I continue to be asked this question: Do you really eat self-sufficiently?
It’s a fair question -- after all, I wrote the book on it. “The Forgotten Skills of Self-Sufficiency Used by the Mormon Pioneers” is not a research-based book. This is how we live. We eat out off our two acres every day of the year, no matter the season. It’s not hard, it’s not time consuming, it certainly saves us huge amounts of money (I’ll be happy to compare my monthly or yearly grocery store bill to anyone’s -- I’ll win, I promise).
Someone asked me to tour their garden recently and give them some advice. While they were showing me their spread, this person said to me “It must be nice to stay home all day gardening and researching for your next book.”
Um, so wrong.
I have a full-time job (journalist for the Provo Daily Herald) and several part-time jobs (teaching writing both in person and online classes, book tour and book writing, directing writing conferences, selling pure, nonhybrid seed raised on our own property, teaching gardening and homemade yeast and self-sufficiency classes). I’m one of the few lucky people who not only gets to do exactly what I love every day (garden, write, teach) but I am also over-employed in an under-employed economy. (Don’t mistake that for well-paid. If you knew what writers get paid, you’d weep. There is a reason we are self-sufficient.)
So no, I don’t have luxuriant free time to lounge around gardening and cooking and researching books. This is just our life. I was paid one of the highest compliments of my life this week when a friend looked at me and said “You are the epitome of ‘If you need something done, ask a busy person.’ “ Made my day.

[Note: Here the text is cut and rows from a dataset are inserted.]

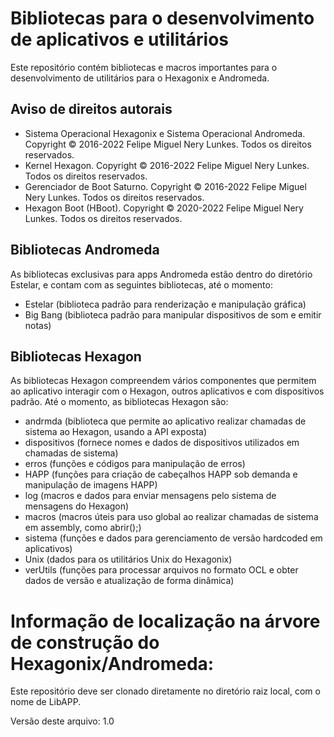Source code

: # Bibliotecas para o desenvolvimento de aplicativos e utilitários

Este repositório contém bibliotecas e macros importantes para o desenvolvimento de utilitários para o Hexagonix e Andromeda.

## Aviso de direitos autorais

* Sistema Operacional Hexagonix e Sistema Operacional Andromeda. Copyright © 2016-2022 Felipe Miguel Nery Lunkes. Todos os direitos reservados.
* Kernel Hexagon. Copyright © 2016-2022 Felipe Miguel Nery Lunkes. Todos os direitos reservados.
* Gerenciador de Boot Saturno. Copyright © 2016-2022 Felipe Miguel Nery Lunkes. Todos os direitos reservados.
* Hexagon Boot (HBoot). Copyright © 2020-2022 Felipe Miguel Nery Lunkes. Todos os direitos reservados.

## Bibliotecas Andromeda

As bibliotecas exclusivas para apps Andromeda estão dentro do diretório Estelar, e contam com as seguintes bibliotecas, até o momento:

* Estelar (biblioteca padrão para renderização e manipulação gráfica)
* Big Bang (biblioteca padrão para manipular dispositivos de som e emitir notas)

## Bibliotecas Hexagon

As bibliotecas Hexagon compreendem vários componentes que permitem ao aplicativo interagir com o Hexagon, outros aplicativos e com dispositivos padrão. Até o momento, as bibliotecas Hexagon são:

* andrmda (biblioteca que permite ao aplicativo realizar chamadas de sistema ao Hexagon, usando a API exposta)
* dispositivos (fornece nomes e dados de dispositivos utilizados em chamadas de sistema)
* erros (funções e códigos para manipulação de erros)
* HAPP (funções para criação de cabeçalhos HAPP sob demanda e manipulação de imagens HAPP)
* log (macros e dados para enviar mensagens pelo sistema de mensagens do Hexagon)
* macros (macros úteis para uso global ao realizar chamadas de sistema em assembly, como abrir();)
* sistema (funções e dados para gerenciamento de versão hardcoded em aplicativos)
* Unix (dados para os utilitários Unix do Hexagonix)
* verUtils (funções para processar arquivos no formato OCL e obter dados de versão e atualização de forma dinâmica)

# Informação de localização na árvore de construção do Hexagonix/Andromeda:

Este repositório deve ser clonado diretamente no diretório raiz local, com o nome de LibAPP.

Versão deste arquivo: 1.0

I say all of this because everyone can do something to feed themselves, no matter your schedule or where you live -- a huge farm, a couple of acres, a condo, a rented apartment. I have lived in all of these, and I have grown my own food on all of these properties to some degree. If you want to do it, you can.
So, to answer the question “Do you really eat self-sufficiently” I’m going to try to blog more often about what we are eating, to show you. And I’ll try to take some pictures, if I can remember. (It’s hard for a hungry person to remember to stop and take a photo :) Here is some of what we ate this week:
In this dish from our property: dough made from homemade, natural yeast, sauce made from our tomatoes and basil (pureed and simmered for an hour with salt; I should have put in one of our onions, but I forgot). Also worth mentioning -- artisan cheese made locally at Heber Valley Artisan Cheese, which I love!
In this stew from our garden: purple podded pole beans (dried, grown from our own seed), Contender beans (dried), white, yellow, orange and red carrots, turnip, corn.
In this salad from our garden: a gourmet lettuce blend of Rouge Grenbloise (a red lettuce), Green Jewel Romaine (grown from our own seed), Oak Leaf (light green and frilly), Marveille de Quatre Saison (bronze and green lettuce); also, orange and yellow carrots.
Toast & Eggs:
In this dish from our property: fresh eggs, toast from homemade bread made with homemade natural yeast. (Raw honey from my parents’ farm -- that deserves a mention).
In this soup from our garden: potatoes (grown from our own seed potatoes), rutabaga, swiss chard, onion, basil, carrots, tomatoes (pureed fresh). Also in this soup: lentils, chickpeas, brown rice, hamburger. No recipe. All garden soups are the same -- fill the pot about ⅔ with water, bring to boil, put in veggies, cook, season to taste. I added the chard at the last minute.
Toast (several times this week -- it’s been toast weather):
Using homemade bread baked with homemade, natural yeast, spread with an assortment of our homemade jams and jellies.
Using homemade bread baked with homemade, natural yeast, and lettuces from the garden.
The kids have been demanding these, especially Xander. Made with our fresh, free-range eggs, of course.